- **Activity**
Look below for the line containing "- Spanning tree"; from there, print each line exactly up to and including the line containing "- BFS is a way", and stop.

- **Records provided**

◆ ◆ ◆ ◆

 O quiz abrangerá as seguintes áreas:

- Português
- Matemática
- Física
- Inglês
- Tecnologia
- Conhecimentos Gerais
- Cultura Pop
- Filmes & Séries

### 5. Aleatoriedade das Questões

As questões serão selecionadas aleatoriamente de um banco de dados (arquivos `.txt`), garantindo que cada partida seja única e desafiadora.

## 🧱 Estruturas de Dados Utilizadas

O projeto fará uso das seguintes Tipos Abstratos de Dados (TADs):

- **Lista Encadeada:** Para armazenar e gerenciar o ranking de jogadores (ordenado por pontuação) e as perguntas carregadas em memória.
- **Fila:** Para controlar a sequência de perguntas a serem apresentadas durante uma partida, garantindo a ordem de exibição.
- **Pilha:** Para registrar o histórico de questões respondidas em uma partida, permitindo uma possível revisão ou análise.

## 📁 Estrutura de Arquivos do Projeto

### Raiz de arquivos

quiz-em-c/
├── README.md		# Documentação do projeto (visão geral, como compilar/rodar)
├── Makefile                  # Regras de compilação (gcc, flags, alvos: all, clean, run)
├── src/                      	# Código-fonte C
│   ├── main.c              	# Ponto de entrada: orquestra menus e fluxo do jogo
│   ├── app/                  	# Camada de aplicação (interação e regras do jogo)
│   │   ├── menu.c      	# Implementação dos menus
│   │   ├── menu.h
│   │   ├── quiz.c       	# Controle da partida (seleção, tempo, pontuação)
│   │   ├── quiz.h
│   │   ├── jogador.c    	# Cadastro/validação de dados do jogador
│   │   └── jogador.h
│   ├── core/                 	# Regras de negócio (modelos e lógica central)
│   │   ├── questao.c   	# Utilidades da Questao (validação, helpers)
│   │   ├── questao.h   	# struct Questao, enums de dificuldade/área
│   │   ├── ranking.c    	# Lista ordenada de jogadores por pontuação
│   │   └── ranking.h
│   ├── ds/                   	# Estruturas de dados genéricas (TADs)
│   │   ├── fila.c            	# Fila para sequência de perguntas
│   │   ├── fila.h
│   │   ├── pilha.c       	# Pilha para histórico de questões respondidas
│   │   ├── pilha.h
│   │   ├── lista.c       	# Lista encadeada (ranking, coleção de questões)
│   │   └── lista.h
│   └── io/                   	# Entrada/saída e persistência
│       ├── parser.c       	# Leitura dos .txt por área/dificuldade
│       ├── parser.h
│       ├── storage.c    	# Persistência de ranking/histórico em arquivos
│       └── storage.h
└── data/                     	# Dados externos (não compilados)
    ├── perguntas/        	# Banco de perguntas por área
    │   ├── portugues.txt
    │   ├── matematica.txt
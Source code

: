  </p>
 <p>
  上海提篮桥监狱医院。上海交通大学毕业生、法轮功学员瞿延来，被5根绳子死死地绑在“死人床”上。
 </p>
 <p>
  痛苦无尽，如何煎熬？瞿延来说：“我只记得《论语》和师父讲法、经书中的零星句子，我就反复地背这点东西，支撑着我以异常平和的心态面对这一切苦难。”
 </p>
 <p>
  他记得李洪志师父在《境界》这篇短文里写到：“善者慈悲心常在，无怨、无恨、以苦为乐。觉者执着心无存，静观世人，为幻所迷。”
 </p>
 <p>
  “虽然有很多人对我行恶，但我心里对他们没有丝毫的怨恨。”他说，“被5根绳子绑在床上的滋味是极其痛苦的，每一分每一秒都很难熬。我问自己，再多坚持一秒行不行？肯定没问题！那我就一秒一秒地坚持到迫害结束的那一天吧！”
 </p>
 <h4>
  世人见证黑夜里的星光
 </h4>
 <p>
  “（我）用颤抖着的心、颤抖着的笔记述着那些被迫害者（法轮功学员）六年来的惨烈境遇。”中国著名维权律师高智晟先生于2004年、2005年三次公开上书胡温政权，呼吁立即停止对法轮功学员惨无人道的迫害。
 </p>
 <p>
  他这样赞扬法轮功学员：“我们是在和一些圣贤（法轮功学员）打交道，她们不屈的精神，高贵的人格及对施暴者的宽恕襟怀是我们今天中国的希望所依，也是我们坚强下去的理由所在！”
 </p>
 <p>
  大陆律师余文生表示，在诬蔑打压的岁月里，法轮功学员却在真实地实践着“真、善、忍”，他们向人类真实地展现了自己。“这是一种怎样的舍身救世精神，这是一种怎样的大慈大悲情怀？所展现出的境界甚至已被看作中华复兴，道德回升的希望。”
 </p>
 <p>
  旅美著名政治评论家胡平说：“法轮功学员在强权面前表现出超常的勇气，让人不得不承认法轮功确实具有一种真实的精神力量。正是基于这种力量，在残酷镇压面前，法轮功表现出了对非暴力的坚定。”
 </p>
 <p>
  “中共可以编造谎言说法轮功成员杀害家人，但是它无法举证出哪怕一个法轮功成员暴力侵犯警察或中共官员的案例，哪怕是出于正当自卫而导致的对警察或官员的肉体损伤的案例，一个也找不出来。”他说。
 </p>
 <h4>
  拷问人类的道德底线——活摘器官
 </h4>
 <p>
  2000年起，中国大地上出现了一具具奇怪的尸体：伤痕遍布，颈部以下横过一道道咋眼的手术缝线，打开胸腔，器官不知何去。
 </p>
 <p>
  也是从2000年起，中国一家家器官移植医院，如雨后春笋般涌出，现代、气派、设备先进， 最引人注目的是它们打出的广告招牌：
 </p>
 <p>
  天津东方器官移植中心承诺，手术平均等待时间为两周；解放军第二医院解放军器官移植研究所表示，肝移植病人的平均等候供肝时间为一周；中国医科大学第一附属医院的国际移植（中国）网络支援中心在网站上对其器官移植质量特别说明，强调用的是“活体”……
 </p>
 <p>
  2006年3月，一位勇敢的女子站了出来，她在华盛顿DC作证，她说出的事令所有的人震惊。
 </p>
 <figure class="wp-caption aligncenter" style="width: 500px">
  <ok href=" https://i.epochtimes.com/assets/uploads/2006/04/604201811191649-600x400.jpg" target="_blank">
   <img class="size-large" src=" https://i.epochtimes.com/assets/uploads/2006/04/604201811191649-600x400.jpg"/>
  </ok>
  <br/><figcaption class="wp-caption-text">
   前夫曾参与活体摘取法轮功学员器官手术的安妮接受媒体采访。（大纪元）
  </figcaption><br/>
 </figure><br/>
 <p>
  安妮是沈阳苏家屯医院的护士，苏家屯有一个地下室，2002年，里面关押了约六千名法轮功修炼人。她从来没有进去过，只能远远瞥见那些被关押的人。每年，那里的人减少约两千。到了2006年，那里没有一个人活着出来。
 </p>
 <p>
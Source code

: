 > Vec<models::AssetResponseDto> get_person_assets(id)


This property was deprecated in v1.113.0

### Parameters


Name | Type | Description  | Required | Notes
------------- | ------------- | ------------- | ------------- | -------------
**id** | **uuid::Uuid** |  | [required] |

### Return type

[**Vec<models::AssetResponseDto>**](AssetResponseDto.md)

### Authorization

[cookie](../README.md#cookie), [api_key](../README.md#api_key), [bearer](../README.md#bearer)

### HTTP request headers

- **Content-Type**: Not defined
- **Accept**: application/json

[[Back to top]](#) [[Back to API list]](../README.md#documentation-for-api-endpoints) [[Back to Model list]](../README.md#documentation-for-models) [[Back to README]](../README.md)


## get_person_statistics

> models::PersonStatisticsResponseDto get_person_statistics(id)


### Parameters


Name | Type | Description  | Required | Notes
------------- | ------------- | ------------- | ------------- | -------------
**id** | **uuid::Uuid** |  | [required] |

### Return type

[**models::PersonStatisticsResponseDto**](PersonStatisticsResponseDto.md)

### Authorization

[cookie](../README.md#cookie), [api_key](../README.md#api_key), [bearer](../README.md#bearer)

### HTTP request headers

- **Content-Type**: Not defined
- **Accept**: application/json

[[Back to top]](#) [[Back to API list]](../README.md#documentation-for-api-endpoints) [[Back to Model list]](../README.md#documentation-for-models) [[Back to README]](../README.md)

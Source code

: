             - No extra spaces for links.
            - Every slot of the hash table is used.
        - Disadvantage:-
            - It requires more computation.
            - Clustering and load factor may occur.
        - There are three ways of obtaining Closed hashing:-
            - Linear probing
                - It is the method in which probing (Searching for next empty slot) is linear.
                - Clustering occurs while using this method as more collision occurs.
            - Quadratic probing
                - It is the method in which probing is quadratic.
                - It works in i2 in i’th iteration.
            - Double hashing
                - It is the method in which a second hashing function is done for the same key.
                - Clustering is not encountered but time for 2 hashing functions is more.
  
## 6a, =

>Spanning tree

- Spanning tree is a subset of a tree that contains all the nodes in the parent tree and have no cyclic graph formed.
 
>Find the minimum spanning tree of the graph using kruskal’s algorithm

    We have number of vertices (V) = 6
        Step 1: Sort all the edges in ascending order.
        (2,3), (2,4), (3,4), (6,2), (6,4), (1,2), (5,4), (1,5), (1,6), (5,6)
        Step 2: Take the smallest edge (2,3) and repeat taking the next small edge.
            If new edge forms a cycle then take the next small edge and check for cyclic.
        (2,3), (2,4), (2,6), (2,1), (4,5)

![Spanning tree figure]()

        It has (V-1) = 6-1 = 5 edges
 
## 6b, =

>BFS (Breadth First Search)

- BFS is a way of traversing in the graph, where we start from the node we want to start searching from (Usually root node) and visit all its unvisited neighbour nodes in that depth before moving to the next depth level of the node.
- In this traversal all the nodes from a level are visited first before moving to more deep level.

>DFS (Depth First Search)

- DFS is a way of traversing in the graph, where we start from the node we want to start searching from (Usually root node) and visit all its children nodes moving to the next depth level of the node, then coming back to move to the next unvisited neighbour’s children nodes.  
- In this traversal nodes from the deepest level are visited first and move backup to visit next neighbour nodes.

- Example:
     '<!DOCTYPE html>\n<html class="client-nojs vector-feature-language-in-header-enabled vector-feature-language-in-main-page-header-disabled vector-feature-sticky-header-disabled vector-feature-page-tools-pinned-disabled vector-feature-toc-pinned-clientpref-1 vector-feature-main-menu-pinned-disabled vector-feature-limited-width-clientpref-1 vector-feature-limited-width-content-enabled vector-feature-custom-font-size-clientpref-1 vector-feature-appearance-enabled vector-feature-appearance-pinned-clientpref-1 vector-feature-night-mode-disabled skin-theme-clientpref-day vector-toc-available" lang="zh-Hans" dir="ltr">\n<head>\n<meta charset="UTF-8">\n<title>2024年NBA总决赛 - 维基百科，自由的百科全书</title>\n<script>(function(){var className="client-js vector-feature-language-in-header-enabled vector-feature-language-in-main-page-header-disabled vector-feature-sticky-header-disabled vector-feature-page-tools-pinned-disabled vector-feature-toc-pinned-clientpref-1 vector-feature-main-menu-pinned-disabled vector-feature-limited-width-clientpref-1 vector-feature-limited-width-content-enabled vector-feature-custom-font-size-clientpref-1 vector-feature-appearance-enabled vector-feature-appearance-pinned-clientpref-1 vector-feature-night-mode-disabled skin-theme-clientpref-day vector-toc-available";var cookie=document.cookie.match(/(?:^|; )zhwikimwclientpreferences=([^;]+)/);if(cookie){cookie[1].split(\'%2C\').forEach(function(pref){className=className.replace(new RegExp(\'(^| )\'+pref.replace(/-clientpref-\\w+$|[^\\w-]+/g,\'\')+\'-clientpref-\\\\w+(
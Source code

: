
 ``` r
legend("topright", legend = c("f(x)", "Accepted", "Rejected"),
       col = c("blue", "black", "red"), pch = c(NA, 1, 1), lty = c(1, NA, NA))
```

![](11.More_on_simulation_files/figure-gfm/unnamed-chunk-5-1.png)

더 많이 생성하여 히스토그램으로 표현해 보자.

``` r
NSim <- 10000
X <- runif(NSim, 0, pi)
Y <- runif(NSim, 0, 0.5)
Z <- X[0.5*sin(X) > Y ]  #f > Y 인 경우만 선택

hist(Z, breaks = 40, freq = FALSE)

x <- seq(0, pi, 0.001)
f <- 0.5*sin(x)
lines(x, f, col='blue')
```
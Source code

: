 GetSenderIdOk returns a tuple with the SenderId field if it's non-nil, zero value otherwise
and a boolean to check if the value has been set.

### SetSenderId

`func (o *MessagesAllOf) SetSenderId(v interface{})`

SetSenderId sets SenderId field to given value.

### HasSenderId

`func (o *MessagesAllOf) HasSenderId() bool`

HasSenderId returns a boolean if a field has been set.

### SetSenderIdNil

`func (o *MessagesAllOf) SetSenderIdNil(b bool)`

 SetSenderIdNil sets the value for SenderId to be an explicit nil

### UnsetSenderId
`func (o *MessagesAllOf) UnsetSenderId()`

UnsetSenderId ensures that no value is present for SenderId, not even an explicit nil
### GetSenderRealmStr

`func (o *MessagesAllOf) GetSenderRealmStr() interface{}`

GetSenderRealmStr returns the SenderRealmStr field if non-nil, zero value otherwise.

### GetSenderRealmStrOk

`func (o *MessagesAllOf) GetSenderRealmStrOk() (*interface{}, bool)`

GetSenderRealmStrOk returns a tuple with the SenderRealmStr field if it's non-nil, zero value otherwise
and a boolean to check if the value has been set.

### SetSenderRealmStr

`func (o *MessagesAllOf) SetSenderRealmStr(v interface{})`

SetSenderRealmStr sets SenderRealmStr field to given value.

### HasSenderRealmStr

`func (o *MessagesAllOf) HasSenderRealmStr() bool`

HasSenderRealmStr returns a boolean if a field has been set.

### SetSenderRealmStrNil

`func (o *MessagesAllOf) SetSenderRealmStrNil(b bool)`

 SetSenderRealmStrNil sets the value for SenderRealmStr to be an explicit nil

◆ ◆ ◆ ◆

- **Written response**
- Spanning tree is a subset of a tree that contains all the nodes in the parent tree and have no cyclic graph formed.
 
>Find the minimum spanning tree of the graph using kruskal’s algorithm

    We have number of vertices (V) = 6
        Step 1: Sort all the edges in ascending order.
        (2,3), (2,4), (3,4), (6,2), (6,4), (1,2), (5,4), (1,5), (1,6), (5,6)
        Step 2: Take the smallest edge (2,3) and repeat taking the next small edge.
            If new edge forms a cycle then take the next small edge and check for cyclic.
        (2,3), (2,4), (2,6), (2,1), (4,5)

![Spanning tree figure]()

        It has (V-1) = 6-1 = 5 edges
 
## 6b, =

>BFS (Breadth First Search)

- BFS is a way of traversing in the graph, where we start from the node we want to start searching from (Usually root node) and visit all its unvisited neighbour nodes in that depth before moving to the next depth level of the node.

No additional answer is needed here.